**What to do**
Only lines holding the word "same" should be copied from the material.

**Data excerpts**

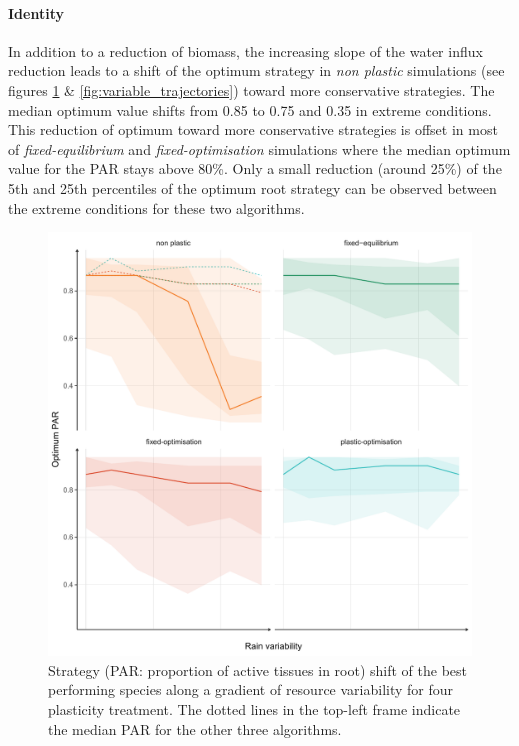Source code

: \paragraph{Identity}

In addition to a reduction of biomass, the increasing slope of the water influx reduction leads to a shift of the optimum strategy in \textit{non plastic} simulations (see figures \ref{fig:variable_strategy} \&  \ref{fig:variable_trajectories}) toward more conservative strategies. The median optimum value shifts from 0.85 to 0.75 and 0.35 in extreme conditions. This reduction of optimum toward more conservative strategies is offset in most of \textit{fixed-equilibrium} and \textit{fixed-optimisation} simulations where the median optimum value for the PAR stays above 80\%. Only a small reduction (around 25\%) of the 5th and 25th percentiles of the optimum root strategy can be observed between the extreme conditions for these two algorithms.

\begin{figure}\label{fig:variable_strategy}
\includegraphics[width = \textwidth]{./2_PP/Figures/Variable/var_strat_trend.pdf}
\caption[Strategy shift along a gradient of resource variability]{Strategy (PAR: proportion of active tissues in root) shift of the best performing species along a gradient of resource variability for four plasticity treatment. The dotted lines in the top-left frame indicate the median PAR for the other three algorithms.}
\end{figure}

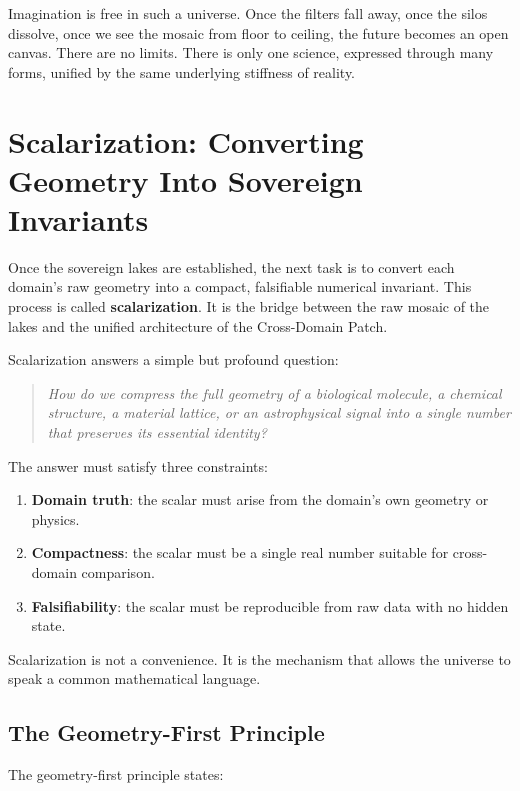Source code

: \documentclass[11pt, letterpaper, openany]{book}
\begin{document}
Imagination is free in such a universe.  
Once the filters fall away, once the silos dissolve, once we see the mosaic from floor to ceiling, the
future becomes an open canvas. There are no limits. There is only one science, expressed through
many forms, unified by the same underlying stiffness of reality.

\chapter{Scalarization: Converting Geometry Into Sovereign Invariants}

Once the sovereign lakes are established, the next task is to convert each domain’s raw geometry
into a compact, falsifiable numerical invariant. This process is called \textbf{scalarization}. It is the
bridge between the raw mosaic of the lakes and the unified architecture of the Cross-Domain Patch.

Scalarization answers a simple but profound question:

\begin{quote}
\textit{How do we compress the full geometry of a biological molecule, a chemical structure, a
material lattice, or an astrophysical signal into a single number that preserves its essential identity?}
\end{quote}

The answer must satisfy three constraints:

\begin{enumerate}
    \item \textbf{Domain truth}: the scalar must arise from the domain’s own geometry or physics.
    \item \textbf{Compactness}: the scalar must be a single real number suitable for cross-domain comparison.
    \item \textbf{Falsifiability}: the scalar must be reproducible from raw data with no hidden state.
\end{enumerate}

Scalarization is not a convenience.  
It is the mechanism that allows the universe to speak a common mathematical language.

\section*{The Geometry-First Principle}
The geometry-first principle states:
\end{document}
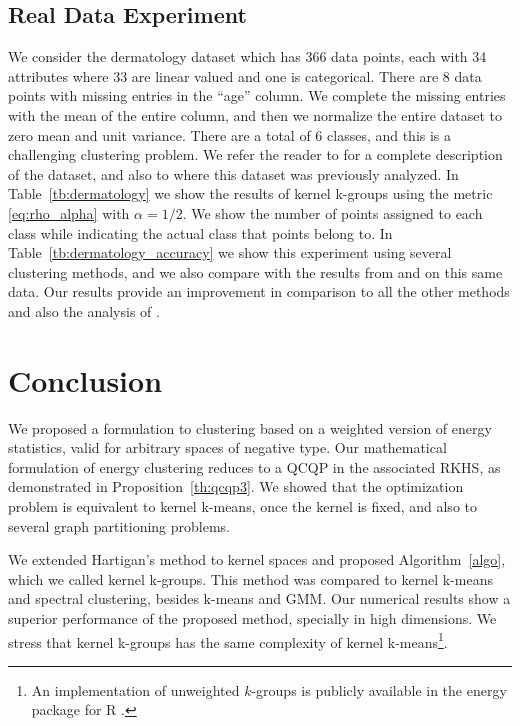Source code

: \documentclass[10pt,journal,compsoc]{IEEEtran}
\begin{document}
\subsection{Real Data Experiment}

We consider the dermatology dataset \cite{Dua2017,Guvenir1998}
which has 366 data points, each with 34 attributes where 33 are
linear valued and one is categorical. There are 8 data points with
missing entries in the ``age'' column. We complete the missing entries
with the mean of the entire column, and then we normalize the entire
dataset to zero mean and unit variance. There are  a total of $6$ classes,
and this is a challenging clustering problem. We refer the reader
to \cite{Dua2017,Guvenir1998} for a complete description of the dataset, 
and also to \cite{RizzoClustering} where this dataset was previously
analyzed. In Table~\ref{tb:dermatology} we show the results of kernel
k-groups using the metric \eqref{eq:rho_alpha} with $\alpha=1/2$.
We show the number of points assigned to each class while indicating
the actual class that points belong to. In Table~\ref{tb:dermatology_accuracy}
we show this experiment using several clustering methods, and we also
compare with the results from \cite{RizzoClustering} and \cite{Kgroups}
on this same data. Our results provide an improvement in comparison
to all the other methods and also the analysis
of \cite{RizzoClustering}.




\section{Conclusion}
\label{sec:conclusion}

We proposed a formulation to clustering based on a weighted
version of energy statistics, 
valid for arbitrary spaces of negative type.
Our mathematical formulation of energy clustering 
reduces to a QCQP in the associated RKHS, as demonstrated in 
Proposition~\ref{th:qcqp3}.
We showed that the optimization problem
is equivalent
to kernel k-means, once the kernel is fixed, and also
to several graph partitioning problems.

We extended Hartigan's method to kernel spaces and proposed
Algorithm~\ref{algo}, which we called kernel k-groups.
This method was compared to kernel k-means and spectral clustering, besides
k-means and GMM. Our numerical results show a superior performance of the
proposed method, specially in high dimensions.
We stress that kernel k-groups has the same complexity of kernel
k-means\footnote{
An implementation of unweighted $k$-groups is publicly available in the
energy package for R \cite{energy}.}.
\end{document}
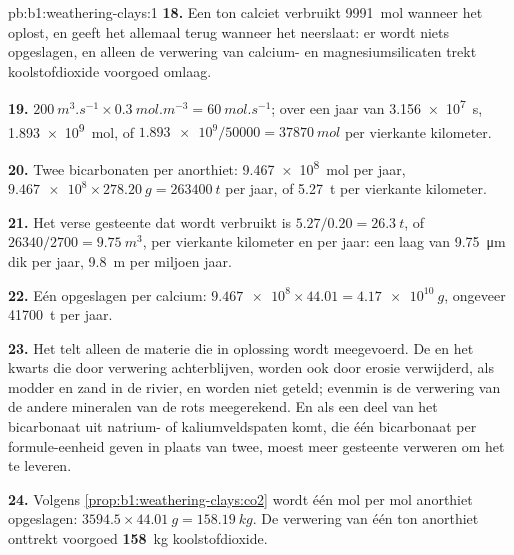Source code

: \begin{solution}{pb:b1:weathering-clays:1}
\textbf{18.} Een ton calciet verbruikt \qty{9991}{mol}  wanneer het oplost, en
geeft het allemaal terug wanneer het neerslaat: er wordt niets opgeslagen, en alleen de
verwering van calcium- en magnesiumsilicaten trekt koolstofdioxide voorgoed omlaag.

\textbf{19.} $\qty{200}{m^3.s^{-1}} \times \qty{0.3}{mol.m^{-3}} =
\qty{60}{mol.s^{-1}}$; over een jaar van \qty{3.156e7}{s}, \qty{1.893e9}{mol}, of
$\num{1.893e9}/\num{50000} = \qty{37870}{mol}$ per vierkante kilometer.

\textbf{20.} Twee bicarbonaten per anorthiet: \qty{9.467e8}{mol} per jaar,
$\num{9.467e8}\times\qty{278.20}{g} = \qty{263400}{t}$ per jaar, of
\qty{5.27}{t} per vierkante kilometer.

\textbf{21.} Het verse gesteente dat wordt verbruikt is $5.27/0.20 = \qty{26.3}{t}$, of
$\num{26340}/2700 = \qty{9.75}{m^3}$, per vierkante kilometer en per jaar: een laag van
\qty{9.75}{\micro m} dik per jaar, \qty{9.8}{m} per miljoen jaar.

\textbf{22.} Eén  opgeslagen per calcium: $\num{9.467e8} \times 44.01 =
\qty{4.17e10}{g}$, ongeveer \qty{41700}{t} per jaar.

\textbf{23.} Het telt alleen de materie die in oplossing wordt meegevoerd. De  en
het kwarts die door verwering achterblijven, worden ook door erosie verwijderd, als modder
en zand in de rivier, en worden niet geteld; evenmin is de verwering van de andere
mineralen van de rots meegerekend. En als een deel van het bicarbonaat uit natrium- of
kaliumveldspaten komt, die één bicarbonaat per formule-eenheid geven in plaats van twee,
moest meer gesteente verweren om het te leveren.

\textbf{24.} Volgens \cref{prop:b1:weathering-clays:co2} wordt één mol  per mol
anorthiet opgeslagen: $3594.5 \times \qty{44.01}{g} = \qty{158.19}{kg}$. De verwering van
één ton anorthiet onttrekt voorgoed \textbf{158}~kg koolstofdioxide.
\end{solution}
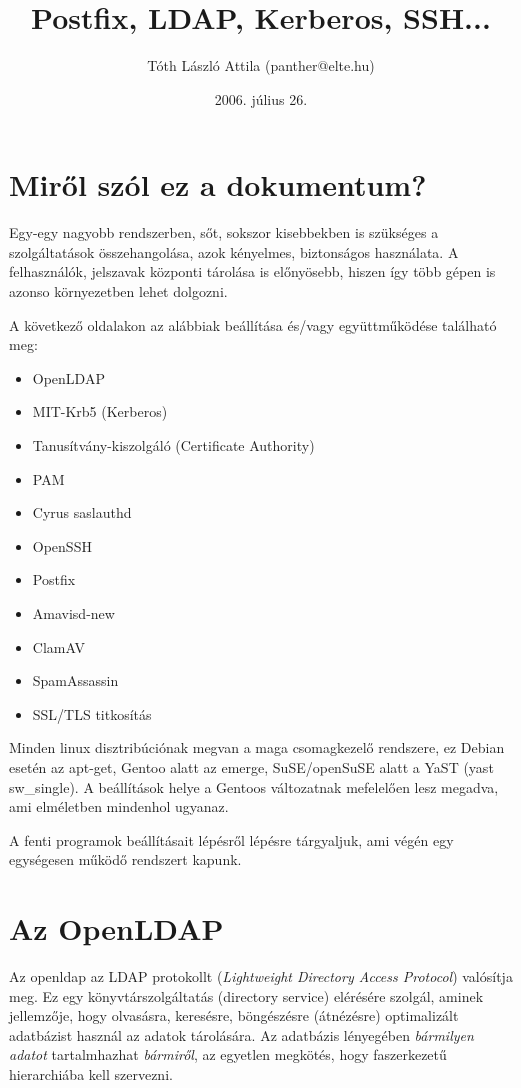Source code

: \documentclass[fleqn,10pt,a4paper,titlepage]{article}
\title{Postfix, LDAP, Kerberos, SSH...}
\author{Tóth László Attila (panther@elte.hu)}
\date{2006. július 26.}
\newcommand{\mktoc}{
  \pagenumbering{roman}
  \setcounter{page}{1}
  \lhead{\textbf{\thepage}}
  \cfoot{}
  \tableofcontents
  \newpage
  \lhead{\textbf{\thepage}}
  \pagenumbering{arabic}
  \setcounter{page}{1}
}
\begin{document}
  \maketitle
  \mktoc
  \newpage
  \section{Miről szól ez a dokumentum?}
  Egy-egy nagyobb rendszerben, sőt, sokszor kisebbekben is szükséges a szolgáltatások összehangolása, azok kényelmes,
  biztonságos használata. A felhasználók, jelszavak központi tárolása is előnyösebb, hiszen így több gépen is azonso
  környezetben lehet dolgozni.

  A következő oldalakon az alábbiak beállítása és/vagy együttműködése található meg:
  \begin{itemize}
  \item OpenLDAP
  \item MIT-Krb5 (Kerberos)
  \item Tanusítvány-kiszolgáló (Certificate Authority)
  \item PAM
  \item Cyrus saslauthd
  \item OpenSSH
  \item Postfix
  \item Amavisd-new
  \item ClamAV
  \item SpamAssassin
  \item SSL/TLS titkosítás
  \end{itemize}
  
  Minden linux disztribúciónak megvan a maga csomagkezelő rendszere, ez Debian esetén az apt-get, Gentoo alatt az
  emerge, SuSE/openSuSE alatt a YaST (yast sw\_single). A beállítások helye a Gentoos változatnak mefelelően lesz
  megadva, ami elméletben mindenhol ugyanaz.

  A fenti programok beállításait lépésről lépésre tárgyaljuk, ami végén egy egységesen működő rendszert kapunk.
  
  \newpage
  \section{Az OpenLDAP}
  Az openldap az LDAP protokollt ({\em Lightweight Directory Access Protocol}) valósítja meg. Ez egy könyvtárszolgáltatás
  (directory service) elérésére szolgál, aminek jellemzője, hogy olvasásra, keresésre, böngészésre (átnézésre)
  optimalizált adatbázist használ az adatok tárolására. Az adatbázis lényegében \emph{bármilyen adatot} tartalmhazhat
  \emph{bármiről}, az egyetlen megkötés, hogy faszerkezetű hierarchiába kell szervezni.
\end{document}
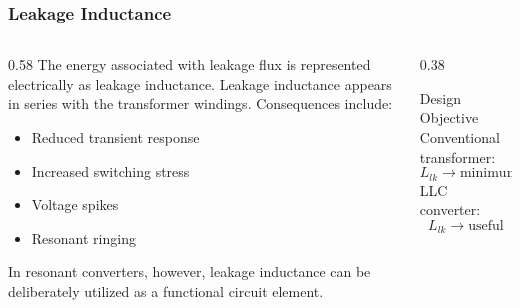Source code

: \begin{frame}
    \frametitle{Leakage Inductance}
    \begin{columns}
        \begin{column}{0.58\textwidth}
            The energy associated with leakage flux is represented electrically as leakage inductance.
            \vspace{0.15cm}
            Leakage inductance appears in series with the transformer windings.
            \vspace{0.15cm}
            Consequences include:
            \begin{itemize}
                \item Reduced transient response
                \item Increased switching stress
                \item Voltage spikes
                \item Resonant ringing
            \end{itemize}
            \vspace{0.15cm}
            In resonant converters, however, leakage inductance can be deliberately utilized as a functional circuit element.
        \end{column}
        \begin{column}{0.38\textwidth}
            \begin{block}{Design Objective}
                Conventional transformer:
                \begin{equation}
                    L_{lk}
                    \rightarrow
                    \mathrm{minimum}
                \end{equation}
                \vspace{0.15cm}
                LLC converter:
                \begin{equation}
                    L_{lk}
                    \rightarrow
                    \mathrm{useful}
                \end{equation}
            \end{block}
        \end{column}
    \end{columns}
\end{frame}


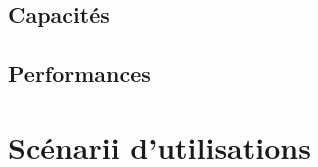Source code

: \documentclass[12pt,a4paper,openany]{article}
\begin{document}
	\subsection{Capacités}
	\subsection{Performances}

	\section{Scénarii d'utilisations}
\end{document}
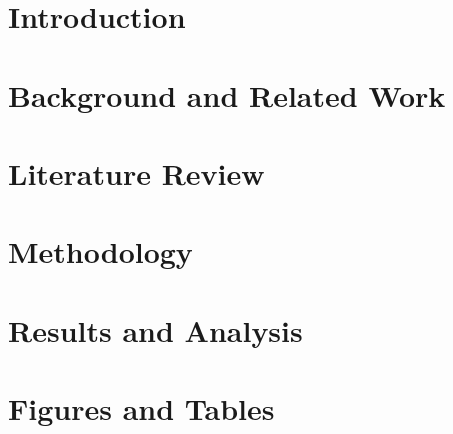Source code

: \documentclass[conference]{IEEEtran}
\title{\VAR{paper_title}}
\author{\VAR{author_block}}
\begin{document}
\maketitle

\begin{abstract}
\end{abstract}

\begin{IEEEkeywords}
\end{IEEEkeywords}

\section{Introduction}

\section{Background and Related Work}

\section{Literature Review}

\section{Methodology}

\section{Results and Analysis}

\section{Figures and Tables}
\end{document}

**Answer area**
many forms, unified by the same underlying stiffness of reality.
on this same data. Our results provide an improvement in comparison
We stress that kernel k-groups has the same complexity of kernel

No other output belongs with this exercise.